Provided data:
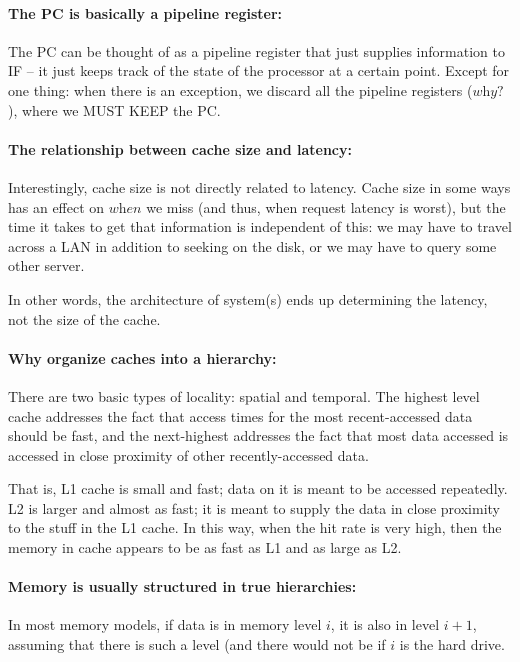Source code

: \documentclass[a4paper]{article}
\begin{document}
\paragraph{The PC is basically a pipeline register: } The PC can be thought of as a pipeline register that just supplies information to IF -- it just keeps track of the state of the processor at a certain point. Except for one thing: when there is an exception, we discard all the pipeline registers ($\textit{why?}$), where we MUST KEEP the PC.

\paragraph{The relationship between cache size and latency: } Interestingly, cache size is not directly related to latency. Cache size in some ways has an effect on $\textit{when}$ we miss (and thus, when request latency is worst), but the time it takes to get that information is independent of this: we may have to travel across a LAN in addition to seeking on the disk, or we may have to query some other server.

In other words, the architecture of system(s) ends up determining the latency, not the size of the cache.

\paragraph{Why organize caches into a hierarchy: } There are two basic types of locality: spatial and temporal. The highest level cache addresses the fact that access times for the most recent-accessed data should be fast, and the next-highest addresses the fact that most data accessed is accessed in close proximity of other recently-accessed data.

That is, L1 cache is small and fast; data on it is meant to be accessed repeatedly. L2 is larger and almost as fast; it is meant to supply the data in close proximity to the stuff in the L1 cache. In this way, when the hit rate is very high, then the memory in cache appears to be as fast as L1 and as large as L2.

\paragraph{Memory is usually structured in true hierarchies: } In most memory models, if data is in memory level $i$, it is also in level $i+1$, assuming that there is such a level (and there would not be if $i$ is the hard drive.
\end{document}
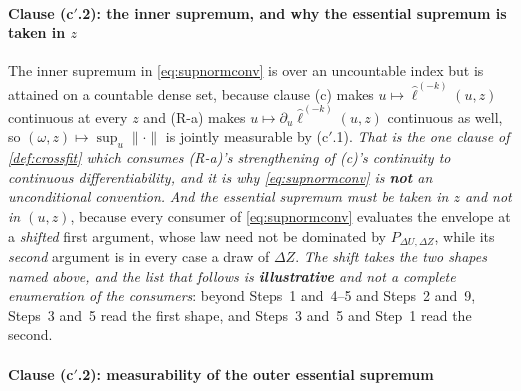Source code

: \paragraph{Clause \textup{(c$'$.2)}: the inner supremum, and why the essential supremum is taken in $z$}

The inner supremum in \eqref{eq:supnormconv} is over an uncountable index but is attained on a
countable dense set, because clause \textup{(c)} makes $u\mapsto\hat\ell^{(-k)}(u,z)$ continuous at
every $z$ and (R-a) makes $u\mapsto\partial_u\hat\ell^{(-k)}(u,z)$ continuous as well, so
$(\omega,z)\mapsto\sup_u\|\cdot\|$ is jointly measurable by \textup{(c$'$.1)}. \emph{That is the one
clause of \cref{def:crossfit} which consumes (R-a)'s strengthening of \textup{(c)}'s continuity to
continuous differentiability, and it is why \eqref{eq:supnormconv} is \textbf{not} an unconditional
convention.}
\emph{And the essential supremum must be taken in $z$ and not in $(u,z)$}, because every consumer of
\eqref{eq:supnormconv} evaluates the envelope at a \emph{shifted} first argument, whose law need not be
dominated by $P_{\Delta U,\Delta Z}$, while its \emph{second} argument is in every case a draw of
$\Delta Z$. \emph{The shift takes the two shapes named above, and the list that follows is
\textbf{illustrative} and not a complete enumeration of the consumers}: beyond
 Steps~1 and~4--5 and  Steps~2 and~9,
 Steps~3 and~5 read the first shape, and  Steps~3
and~5 and  Step~1 read the second.

\paragraph{Clause \textup{(c$'$.2)}: measurability of the outer essential supremum}


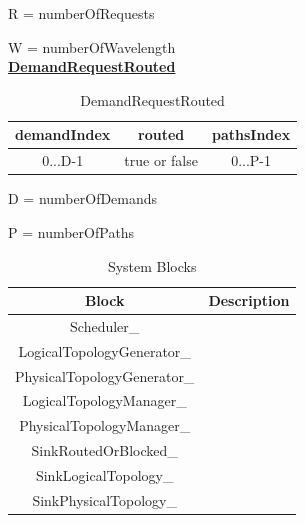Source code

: R = numberOfRequests\par
W = numberOfWavelength\\  


\underline{\textbf{DemandRequestRouted}}

\begin{table}[H]
	\centering
	\begin{tabular}{| c | c | c |}
		\hline
		\textbf{demandIndex} & \textbf{routed}  & \textbf{pathsIndex}\\ \hline
		0...D-1              & true or false           & 0...P-1            \\ \hline
	\end{tabular}
	\caption{DemandRequestRouted}
	\label{demand_request_routed}
\end{table}

D = numberOfDemands\par
P = numberOfPaths\\


\newpage
\vspace{11pt}

\begin{table}[H]
	\centering
	\begin{tabular}{| c | c |}
		\hline
		\textbf{Block}              & \textbf{Description}\\ \hline
		Scheduler\_                 &                     \\ \hline
		LogicalTopologyGenerator\_  &                     \\ \hline
		PhysicalTopologyGenerator\_ &                     \\ \hline
		LogicalTopologyManager\_    &                     \\ \hline
		PhysicalTopologyManager\_   &                     \\ \hline
		SinkRoutedOrBlocked\_       &                     \\ \hline
		SinkLogicalTopology\_       &                     \\ \hline
		SinkPhysicalTopology\_      &                     \\ \hline
	\end{tabular}
	\caption{System Blocks}
	\label{system_blocks}
\end{table}


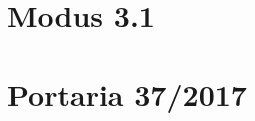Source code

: 
\begin{anexosenv}
\partanexos

\chapter{Modus 3.1}     %
\label{chap:anexoA}



\chapter{Portaria 37/2017}
\label{chap:anexoB}


\end{anexosenv}
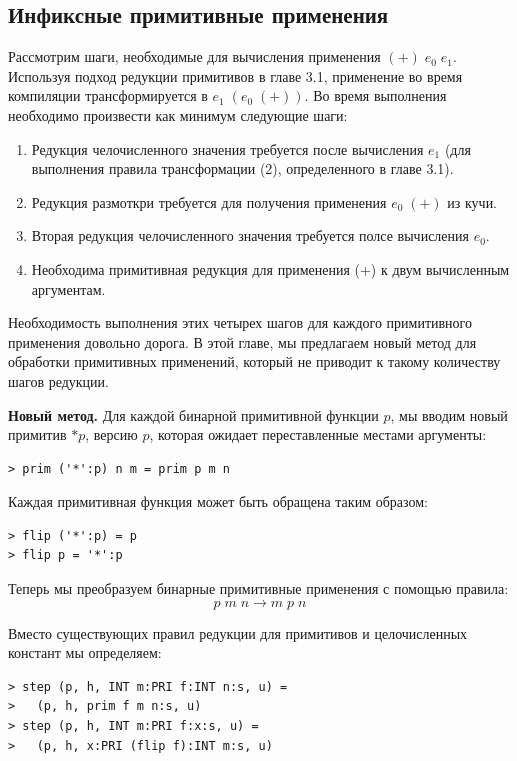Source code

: \documentclass[flenqn, 14pt]{extarticle}
\begin{document}
\subsection{Инфиксные примитивные применения}
Рассмотрим шаги, необходимые для вычисления применения $(+) \; e_0 \; e_1$.  Используя подход редукции примитивов в главе 3.1, применение во время компиляции трансформируется в $e_1 \; (e_0 \; (+))$. Во время выполнения необходимо произвести как минимум следующие шаги:
\begin{enumerate}
\item Редукция челочисленного значения требуется после вычисления $e_1$ (для выполнения правила трансформации (2), определенного в главе 3.1).
\item Редукция размоткри требуется для получения применения $e_0 \; (+)$ из кучи.
\item Вторая редукция челочисленного значения требуется полсе вычисления $e_0$.
\item Необходима примитивная редукция для применения (+) к двум вычисленным аргументам.
\end{enumerate}

Необходимость выполнения этих четырех шагов для каждого примитивного применения довольно дорога. В этой главе, мы предлагаем новый метод для обработки примитивных применений, который не приводит к такому количеству шагов редукции.

\textbf{Новый метод.} Для каждой бинарной примитивной функции $p$, мы вводим новый примитив $*p$, версию $p$, которая ожидает переставленные местами аргументы:
\begin{verbatim}
> prim ('*':p) n m = prim p m n
\end{verbatim}

Каждая примитивная функция может быть обращена таким образом:
\begin{verbatim}
> flip ('*':p) = p
> flip p = '*':p
\end{verbatim}

Теперь мы преобразуем бинарные примитивные применения с помощью правила:
\begin{equation}\label{eq:rule_optimised_prim}
p \; m \; n \rightarrow m \; p \; n
\end{equation}

Вместо существующих правил редукции для примитивов и целочисленных констант мы определяем:
\begin{verbatim}
> step (p, h, INT m:PRI f:INT n:s, u) = 
>   (p, h, prim f m n:s, u)
> step (p, h, INT m:PRI f:x:s, u) =
>   (p, h, x:PRI (flip f):INT m:s, u)
\end{verbatim}
\end{document}
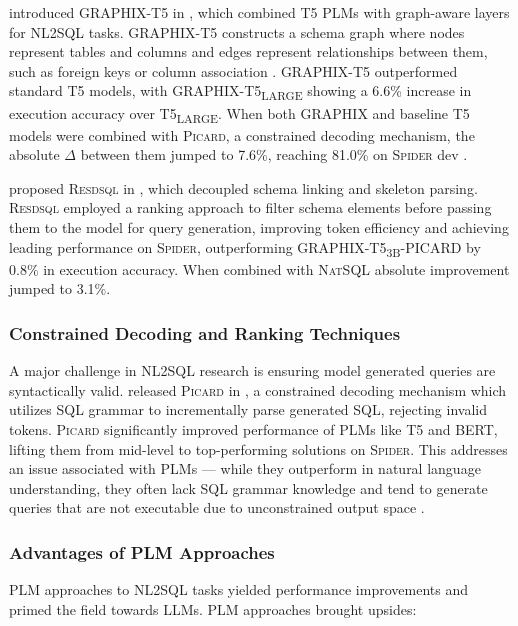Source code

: \citeauthor*{GRAPHIX} introduced GRAPHIX-T5 in \citeyear{GRAPHIX}, which
combined T5 PLMs with graph-aware layers for NL2SQL tasks. GRAPHIX-T5
constructs a schema graph where nodes represent tables and columns and edges
represent relationships between them, such as foreign keys or column
association \citep{GRAPHIX}. GRAPHIX-T5 outperformed standard T5 models, with
GRAPHIX-T5\textsubscript{\tiny{LARGE}} showing a 6.6\% increase in execution
accuracy over T5\textsubscript{\tiny{LARGE}}. When both GRAPHIX and baseline T5
models were combined with \textsc{Picard}, a constrained decoding mechanism,
the absolute $\Delta$ between them jumped to 7.6\%, reaching 81.0\% on
\textsc{Spider} dev \citep{GRAPHIX}.

\citeauthor*{RESDSQL} proposed \textsc{Resdsql} in \citeyear{RESDSQL}, which
decoupled schema linking and skeleton parsing. \textsc{Resdsql}
employed a ranking approach to filter schema elements before passing them to
the model for query generation, improving token efficiency and achieving
leading performance on \textsc{Spider}, outperforming
GRAPHIX-T5\textsubscript{\tiny{3B}}-PICARD by 0.8\% in execution accuracy.
When combined with \textsc{NatSQL} \citep{NATSQL} absolute improvement jumped
to 3.1\%.

\subsubsection{Constrained Decoding and Ranking Techniques}

A major challenge in NL2SQL research is ensuring model generated queries are
syntactically valid. \citeauthor*{PICARD} released \textsc{Picard} in
\citeyear{PICARD}, a constrained decoding mechanism which utilizes SQL grammar
to incrementally parse generated SQL, rejecting invalid tokens. \textsc{Picard}
significantly improved performance of PLMs like T5 and
BERT, lifting them from mid-level to top-performing solutions on
\textsc{Spider}. This addresses an issue associated with PLMs —
while they outperform in natural language understanding, they often lack SQL
grammar knowledge and tend to generate queries that are not executable due to
unconstrained output space \citep{PICARD}.

\subsubsection{Advantages of PLM Approaches}

PLM approaches to NL2SQL tasks yielded performance improvements and primed the
field towards LLMs. PLM approaches brought upsides:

Work task: Provide only the number of lines within the material that contain the string "supnormconv".

Completed task: 3